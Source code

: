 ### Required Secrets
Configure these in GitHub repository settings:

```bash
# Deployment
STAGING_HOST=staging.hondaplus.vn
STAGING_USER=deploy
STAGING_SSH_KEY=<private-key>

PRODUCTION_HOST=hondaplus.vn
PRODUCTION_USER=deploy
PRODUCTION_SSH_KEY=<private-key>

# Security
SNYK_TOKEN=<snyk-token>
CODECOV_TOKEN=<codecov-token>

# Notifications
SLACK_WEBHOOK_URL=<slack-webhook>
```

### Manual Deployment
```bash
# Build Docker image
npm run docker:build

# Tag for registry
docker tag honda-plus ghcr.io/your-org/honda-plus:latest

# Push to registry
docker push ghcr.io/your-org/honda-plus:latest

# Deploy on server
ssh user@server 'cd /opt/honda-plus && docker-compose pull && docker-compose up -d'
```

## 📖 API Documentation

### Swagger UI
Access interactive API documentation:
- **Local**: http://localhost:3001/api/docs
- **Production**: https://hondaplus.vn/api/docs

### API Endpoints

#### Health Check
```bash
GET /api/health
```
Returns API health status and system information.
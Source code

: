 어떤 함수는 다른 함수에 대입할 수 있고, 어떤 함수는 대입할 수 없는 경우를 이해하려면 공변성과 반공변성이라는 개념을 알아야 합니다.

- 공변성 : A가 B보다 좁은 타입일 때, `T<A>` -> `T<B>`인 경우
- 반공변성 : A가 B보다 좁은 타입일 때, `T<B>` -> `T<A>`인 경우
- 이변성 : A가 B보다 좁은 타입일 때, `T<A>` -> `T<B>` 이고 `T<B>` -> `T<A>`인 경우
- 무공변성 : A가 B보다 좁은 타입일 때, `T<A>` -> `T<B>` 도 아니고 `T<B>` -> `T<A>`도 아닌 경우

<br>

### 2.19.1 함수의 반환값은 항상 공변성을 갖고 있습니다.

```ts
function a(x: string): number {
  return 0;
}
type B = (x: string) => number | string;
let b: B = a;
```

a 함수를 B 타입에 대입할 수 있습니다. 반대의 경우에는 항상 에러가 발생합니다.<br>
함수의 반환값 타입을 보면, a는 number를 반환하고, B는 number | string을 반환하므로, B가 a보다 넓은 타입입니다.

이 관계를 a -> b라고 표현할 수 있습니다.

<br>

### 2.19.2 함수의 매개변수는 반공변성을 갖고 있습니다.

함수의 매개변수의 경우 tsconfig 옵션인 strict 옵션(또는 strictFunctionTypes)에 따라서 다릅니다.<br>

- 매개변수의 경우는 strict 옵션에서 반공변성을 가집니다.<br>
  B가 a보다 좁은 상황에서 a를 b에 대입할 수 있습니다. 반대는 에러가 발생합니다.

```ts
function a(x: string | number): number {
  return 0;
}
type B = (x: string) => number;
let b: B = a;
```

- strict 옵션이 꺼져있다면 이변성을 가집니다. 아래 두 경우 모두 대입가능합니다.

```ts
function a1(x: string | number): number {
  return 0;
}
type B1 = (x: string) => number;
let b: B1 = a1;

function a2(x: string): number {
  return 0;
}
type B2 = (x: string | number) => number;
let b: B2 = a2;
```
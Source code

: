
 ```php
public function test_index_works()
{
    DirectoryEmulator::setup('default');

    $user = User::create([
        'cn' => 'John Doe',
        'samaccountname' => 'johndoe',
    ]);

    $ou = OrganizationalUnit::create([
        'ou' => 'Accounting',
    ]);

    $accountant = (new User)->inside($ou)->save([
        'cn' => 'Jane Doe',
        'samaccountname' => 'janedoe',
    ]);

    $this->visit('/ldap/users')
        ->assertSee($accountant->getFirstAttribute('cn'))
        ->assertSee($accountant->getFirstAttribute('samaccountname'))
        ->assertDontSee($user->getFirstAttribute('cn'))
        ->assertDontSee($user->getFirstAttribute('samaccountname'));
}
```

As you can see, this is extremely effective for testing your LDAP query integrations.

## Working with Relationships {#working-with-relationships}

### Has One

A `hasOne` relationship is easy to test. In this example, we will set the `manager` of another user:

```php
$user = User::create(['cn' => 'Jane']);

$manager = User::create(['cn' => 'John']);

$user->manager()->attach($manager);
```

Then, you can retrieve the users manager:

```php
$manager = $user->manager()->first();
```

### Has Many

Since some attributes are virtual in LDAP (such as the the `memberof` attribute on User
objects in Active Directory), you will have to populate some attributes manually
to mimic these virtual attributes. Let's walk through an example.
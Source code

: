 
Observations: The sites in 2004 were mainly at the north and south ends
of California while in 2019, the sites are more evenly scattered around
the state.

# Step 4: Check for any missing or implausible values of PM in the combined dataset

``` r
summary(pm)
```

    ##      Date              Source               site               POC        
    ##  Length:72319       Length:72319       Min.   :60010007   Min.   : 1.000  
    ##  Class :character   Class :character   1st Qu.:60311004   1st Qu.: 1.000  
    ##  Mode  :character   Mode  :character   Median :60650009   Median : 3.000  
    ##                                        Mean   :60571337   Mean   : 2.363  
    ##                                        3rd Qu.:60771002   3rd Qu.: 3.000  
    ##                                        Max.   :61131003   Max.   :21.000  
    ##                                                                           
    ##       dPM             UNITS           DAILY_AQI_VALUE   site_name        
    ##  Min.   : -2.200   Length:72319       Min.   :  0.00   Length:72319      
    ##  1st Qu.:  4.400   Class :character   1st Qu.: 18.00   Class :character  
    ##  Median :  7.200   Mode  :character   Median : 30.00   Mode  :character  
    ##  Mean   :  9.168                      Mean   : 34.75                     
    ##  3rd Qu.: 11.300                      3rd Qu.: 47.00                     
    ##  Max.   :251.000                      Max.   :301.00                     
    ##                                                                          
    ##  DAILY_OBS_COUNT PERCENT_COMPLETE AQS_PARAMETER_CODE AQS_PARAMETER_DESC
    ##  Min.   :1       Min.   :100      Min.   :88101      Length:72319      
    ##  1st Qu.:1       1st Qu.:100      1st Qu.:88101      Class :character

Task objective:
Scan the material for the word "number". Return every line where it is found.

Response box:
function a(x: string): number {
type B = (x: string) => number | string;
함수의 반환값 타입을 보면, a는 number를 반환하고, B는 number | string을 반환하므로, B가 a보다 넓은 타입입니다.
function a(x: string | number): number {
type B = (x: string) => number;
function a1(x: string | number): number {
type B1 = (x: string) => number;
function a2(x: string): number {
type B2 = (x: string | number) => number;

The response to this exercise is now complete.